## [Exercise directions]
Scan the records below for the line with "normal run rate." and the line with "reason to do so.". Repeat those two lines and every line between them exactly, and nothing else.

## [Provided data]
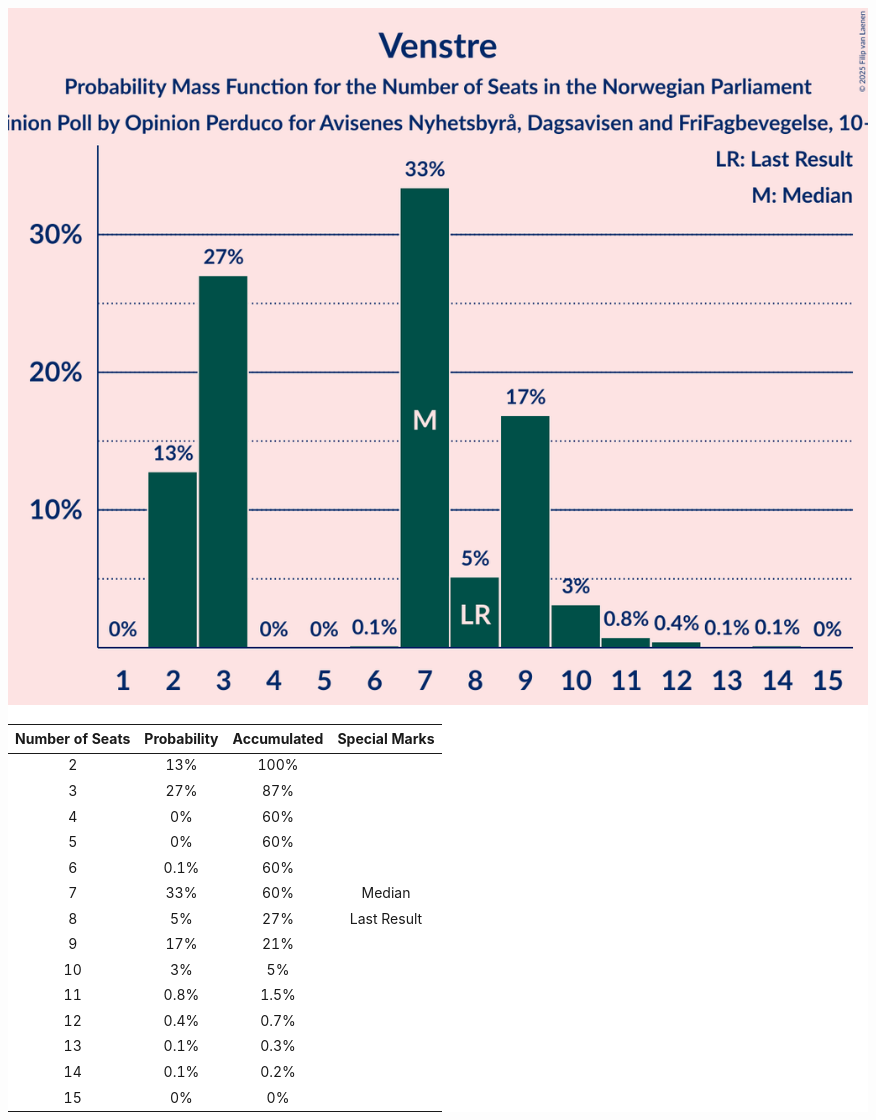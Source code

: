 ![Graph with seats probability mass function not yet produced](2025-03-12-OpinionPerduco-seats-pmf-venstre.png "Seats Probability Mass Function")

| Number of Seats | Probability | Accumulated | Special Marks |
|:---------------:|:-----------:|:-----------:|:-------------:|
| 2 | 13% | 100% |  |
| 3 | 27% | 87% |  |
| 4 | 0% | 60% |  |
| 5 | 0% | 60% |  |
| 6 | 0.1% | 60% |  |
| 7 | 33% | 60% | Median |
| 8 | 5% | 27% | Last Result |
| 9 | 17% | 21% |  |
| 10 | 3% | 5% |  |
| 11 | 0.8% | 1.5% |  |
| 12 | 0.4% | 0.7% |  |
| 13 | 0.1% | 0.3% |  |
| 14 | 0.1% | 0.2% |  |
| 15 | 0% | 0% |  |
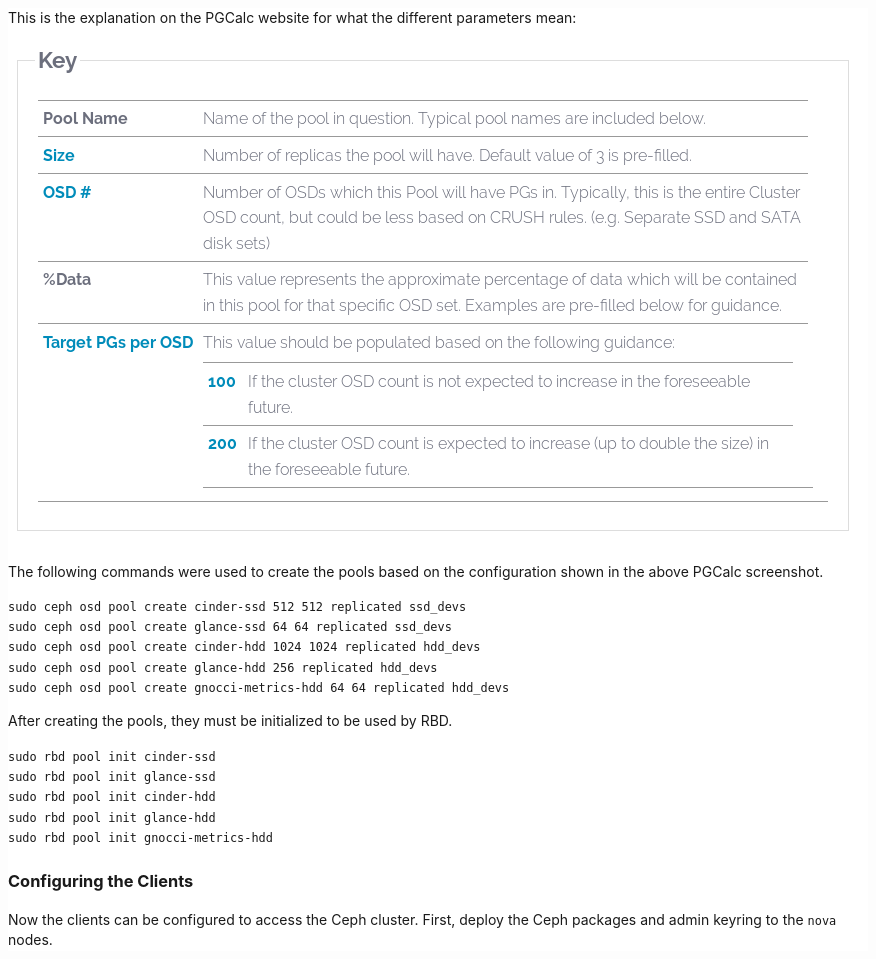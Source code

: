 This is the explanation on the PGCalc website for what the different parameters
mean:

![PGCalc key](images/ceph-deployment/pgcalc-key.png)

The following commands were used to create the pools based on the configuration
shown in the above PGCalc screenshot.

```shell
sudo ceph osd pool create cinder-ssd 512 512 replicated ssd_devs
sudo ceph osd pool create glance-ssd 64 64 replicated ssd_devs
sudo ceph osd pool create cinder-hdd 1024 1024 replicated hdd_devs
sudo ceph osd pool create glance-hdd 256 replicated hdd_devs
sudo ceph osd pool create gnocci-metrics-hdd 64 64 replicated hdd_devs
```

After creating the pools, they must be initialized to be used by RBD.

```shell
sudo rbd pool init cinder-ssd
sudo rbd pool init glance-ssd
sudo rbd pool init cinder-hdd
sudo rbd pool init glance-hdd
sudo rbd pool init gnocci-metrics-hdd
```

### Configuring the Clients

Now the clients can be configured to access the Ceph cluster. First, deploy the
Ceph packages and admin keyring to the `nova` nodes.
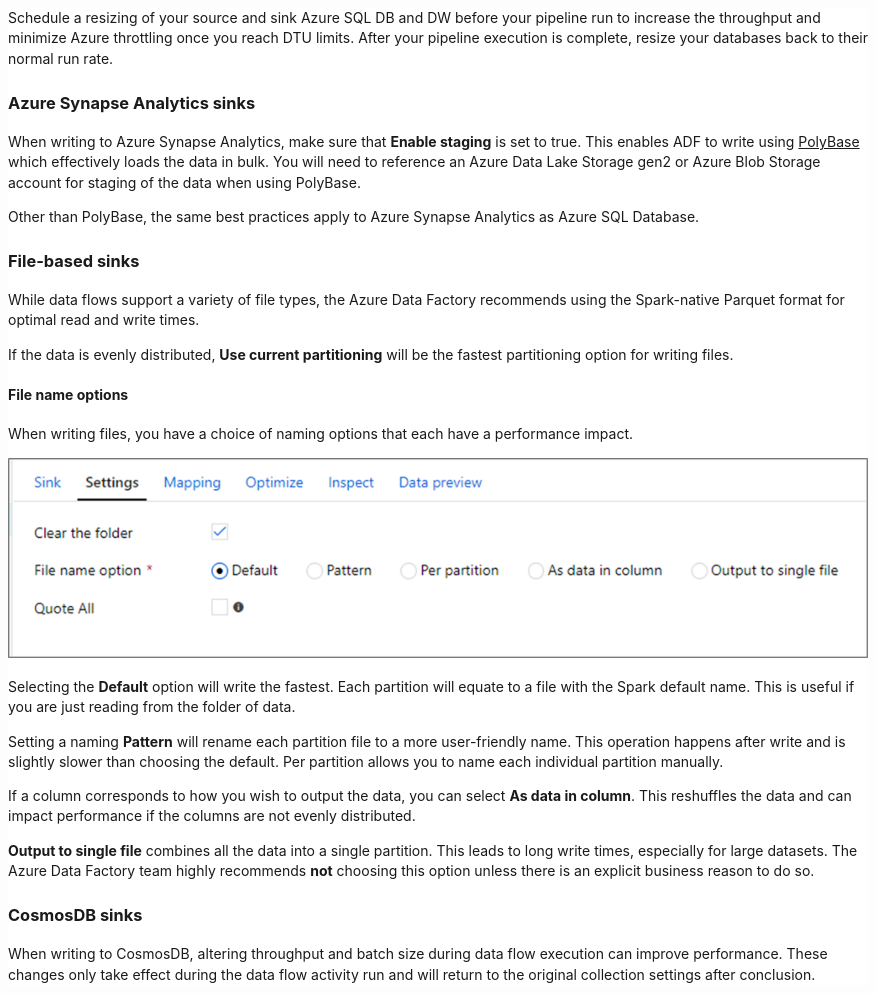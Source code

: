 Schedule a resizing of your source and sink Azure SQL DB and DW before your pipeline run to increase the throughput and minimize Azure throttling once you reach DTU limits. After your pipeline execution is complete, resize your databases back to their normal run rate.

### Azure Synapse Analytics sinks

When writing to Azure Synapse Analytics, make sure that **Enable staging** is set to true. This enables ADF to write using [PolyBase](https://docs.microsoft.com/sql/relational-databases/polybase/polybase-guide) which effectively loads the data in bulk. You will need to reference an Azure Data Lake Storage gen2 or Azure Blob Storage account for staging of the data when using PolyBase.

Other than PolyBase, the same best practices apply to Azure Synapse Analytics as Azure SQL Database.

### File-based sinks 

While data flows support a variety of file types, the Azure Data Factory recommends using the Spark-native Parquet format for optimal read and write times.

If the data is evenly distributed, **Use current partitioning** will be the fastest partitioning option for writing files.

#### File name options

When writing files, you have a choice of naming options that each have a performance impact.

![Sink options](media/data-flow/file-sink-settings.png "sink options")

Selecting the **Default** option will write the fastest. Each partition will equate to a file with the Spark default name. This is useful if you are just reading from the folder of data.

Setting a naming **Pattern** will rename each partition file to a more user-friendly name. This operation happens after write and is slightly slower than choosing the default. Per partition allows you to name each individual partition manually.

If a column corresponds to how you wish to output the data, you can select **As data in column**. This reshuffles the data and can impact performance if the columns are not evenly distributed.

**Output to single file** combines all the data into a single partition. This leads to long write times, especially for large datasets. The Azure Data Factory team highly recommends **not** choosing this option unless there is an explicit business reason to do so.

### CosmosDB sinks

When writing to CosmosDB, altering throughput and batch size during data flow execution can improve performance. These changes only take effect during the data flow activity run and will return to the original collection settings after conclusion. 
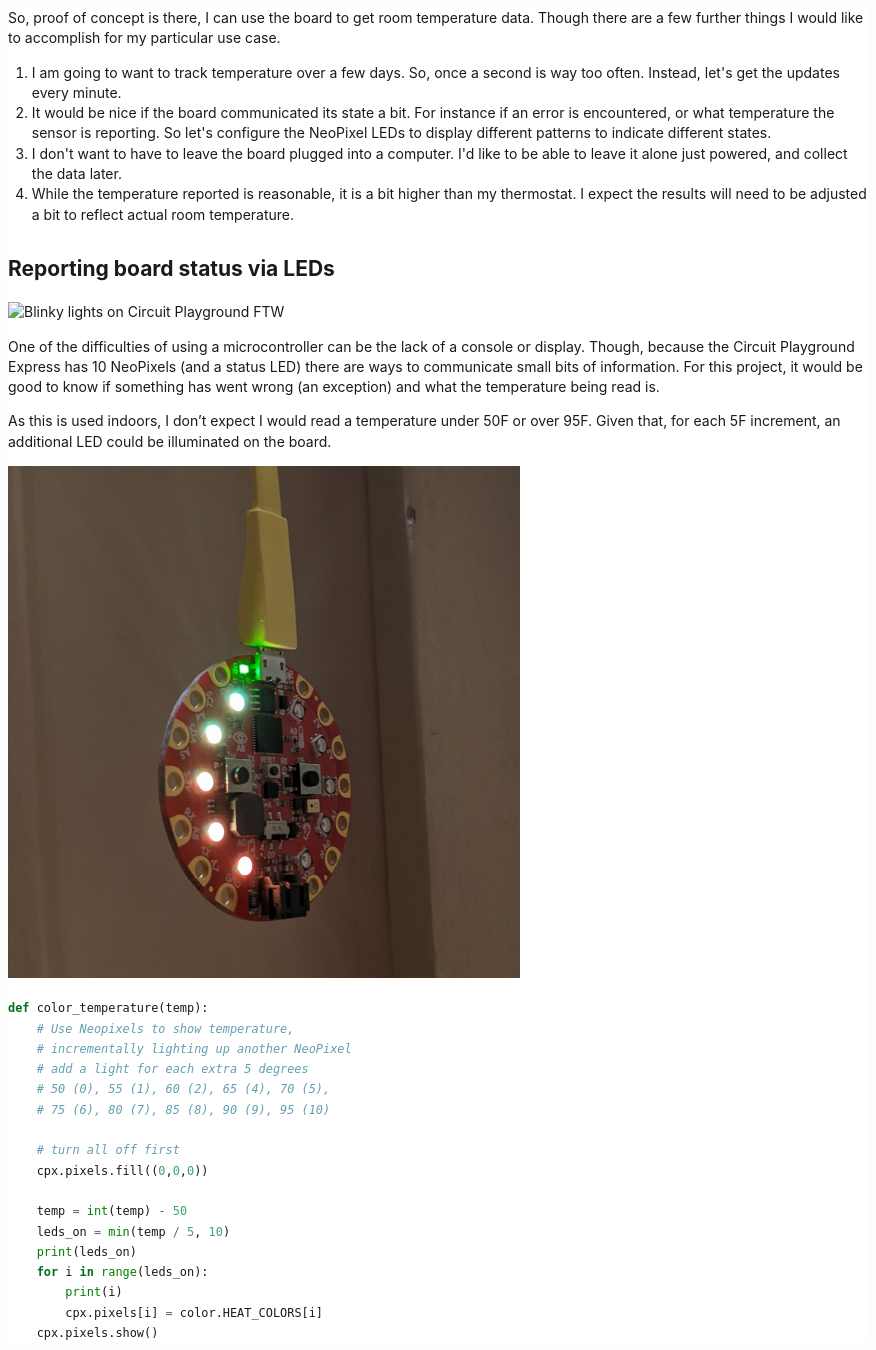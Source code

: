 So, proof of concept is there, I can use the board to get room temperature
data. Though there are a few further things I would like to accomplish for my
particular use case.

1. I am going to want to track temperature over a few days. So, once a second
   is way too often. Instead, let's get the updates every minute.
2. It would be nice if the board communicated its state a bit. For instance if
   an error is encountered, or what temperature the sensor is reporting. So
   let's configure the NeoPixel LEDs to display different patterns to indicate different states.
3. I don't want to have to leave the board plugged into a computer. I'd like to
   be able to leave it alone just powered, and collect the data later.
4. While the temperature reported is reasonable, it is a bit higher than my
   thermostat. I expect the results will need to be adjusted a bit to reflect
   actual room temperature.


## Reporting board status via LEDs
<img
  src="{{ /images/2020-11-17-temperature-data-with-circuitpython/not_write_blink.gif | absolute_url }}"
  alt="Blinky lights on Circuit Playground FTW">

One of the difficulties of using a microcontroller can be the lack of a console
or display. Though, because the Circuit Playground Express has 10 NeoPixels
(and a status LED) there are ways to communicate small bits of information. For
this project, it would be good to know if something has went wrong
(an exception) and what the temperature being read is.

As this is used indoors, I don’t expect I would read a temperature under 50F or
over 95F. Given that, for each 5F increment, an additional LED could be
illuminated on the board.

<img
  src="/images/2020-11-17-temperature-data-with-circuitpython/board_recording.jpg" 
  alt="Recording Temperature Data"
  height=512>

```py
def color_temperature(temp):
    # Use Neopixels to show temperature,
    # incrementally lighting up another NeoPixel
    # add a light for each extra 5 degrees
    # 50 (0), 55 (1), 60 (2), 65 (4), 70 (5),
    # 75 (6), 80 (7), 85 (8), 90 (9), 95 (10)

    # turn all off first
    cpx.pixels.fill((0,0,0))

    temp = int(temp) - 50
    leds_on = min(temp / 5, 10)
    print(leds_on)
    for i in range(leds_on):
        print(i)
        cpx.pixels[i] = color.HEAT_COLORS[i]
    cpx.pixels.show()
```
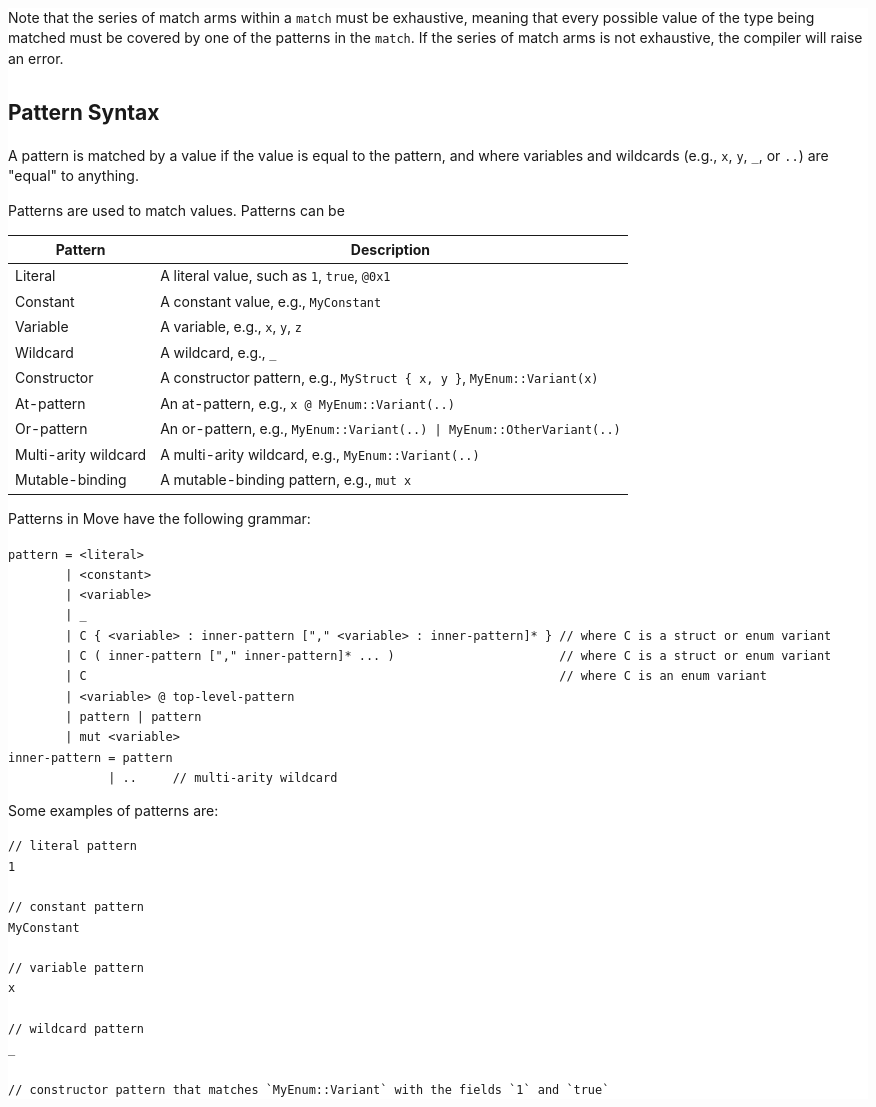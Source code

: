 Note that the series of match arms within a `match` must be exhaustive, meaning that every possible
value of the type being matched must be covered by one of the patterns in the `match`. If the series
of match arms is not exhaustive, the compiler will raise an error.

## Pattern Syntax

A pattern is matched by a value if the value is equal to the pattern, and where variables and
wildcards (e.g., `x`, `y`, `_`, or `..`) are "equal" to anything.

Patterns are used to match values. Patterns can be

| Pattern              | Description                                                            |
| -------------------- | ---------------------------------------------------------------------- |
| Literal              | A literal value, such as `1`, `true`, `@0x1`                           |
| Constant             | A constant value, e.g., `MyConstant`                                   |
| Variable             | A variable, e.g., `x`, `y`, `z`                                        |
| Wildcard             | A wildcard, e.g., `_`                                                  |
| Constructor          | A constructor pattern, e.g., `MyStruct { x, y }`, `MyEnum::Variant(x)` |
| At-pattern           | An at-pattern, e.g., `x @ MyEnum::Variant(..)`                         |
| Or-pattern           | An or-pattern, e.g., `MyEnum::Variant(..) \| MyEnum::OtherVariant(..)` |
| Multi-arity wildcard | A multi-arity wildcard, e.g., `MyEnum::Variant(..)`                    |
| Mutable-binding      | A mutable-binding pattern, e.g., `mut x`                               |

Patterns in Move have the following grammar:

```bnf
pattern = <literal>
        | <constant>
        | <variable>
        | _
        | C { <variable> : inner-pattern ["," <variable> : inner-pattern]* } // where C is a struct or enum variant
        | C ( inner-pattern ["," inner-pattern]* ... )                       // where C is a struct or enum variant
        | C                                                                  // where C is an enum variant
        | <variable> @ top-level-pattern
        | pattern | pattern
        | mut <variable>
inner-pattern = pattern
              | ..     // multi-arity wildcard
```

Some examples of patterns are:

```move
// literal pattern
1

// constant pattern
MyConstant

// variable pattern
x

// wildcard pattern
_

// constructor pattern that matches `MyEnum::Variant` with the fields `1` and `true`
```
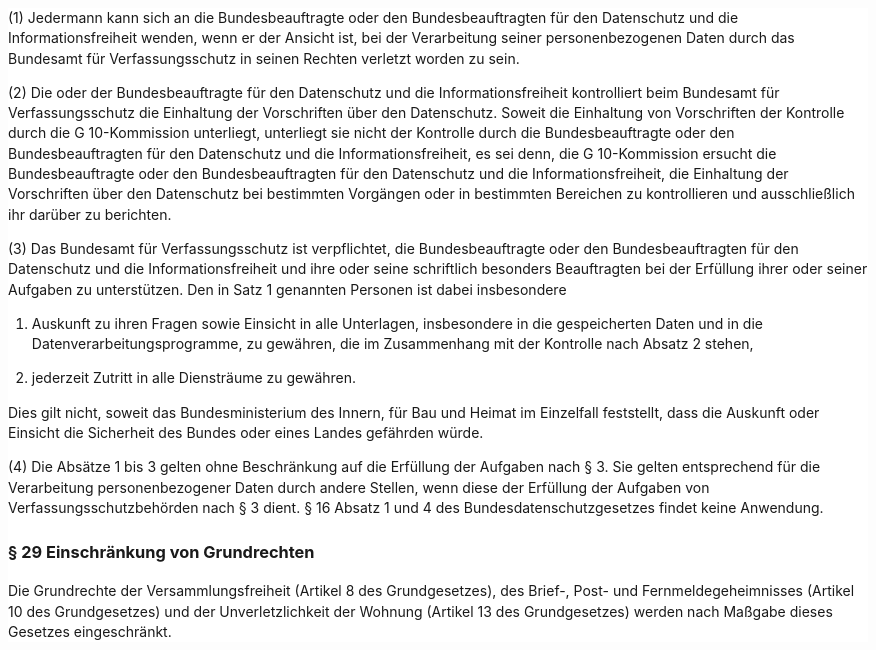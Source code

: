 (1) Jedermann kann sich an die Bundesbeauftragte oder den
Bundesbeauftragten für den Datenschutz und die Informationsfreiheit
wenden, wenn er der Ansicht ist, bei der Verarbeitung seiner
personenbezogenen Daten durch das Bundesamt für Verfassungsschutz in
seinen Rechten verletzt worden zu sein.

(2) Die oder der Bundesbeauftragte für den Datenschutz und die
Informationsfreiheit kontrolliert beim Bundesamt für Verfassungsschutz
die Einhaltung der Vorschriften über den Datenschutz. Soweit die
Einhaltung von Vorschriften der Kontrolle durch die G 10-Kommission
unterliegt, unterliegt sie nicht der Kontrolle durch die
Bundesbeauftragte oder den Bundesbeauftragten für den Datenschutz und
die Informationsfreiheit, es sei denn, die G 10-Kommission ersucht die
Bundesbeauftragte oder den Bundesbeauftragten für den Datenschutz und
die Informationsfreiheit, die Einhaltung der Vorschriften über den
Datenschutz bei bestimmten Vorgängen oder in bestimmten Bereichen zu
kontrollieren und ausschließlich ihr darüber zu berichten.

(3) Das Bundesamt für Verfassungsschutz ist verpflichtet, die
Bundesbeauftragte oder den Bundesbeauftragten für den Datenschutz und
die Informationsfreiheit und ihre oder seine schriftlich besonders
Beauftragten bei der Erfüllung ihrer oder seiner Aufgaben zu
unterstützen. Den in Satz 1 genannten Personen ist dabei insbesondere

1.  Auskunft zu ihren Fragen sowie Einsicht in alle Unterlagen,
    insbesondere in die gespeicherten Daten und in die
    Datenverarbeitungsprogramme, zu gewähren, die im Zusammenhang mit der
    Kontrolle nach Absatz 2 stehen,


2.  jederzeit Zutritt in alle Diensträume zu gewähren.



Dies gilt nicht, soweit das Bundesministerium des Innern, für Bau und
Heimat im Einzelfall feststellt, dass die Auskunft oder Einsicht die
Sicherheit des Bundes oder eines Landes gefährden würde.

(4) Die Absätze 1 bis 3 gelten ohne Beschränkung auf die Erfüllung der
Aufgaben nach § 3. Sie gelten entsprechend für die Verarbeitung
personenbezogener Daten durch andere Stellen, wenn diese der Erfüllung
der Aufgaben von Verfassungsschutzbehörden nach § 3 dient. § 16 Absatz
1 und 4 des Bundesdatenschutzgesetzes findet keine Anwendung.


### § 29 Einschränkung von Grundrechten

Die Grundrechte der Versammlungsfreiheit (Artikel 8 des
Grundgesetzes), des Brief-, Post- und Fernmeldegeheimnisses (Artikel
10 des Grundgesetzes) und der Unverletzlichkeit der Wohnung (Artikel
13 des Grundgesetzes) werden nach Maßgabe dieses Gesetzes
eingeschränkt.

## [Answer to this problem]
: Schedule a resizing of your source and sink Azure SQL DB and DW before your pipeline run to increase the throughput and minimize Azure throttling once you reach DTU limits. After your pipeline execution is complete, resize your databases back to their normal run rate.

### Azure Synapse Analytics sinks

When writing to Azure Synapse Analytics, make sure that **Enable staging** is set to true. This enables ADF to write using [PolyBase](https://docs.microsoft.com/sql/relational-databases/polybase/polybase-guide) which effectively loads the data in bulk. You will need to reference an Azure Data Lake Storage gen2 or Azure Blob Storage account for staging of the data when using PolyBase.

Other than PolyBase, the same best practices apply to Azure Synapse Analytics as Azure SQL Database.

### File-based sinks 

While data flows support a variety of file types, the Azure Data Factory recommends using the Spark-native Parquet format for optimal read and write times.

If the data is evenly distributed, **Use current partitioning** will be the fastest partitioning option for writing files.

#### File name options

When writing files, you have a choice of naming options that each have a performance impact.

![Sink options](media/data-flow/file-sink-settings.png "sink options")

Selecting the **Default** option will write the fastest. Each partition will equate to a file with the Spark default name. This is useful if you are just reading from the folder of data.

Setting a naming **Pattern** will rename each partition file to a more user-friendly name. This operation happens after write and is slightly slower than choosing the default. Per partition allows you to name each individual partition manually.

If a column corresponds to how you wish to output the data, you can select **As data in column**. This reshuffles the data and can impact performance if the columns are not evenly distributed.

**Output to single file** combines all the data into a single partition. This leads to long write times, especially for large datasets. The Azure Data Factory team highly recommends **not** choosing this option unless there is an explicit business reason to do so.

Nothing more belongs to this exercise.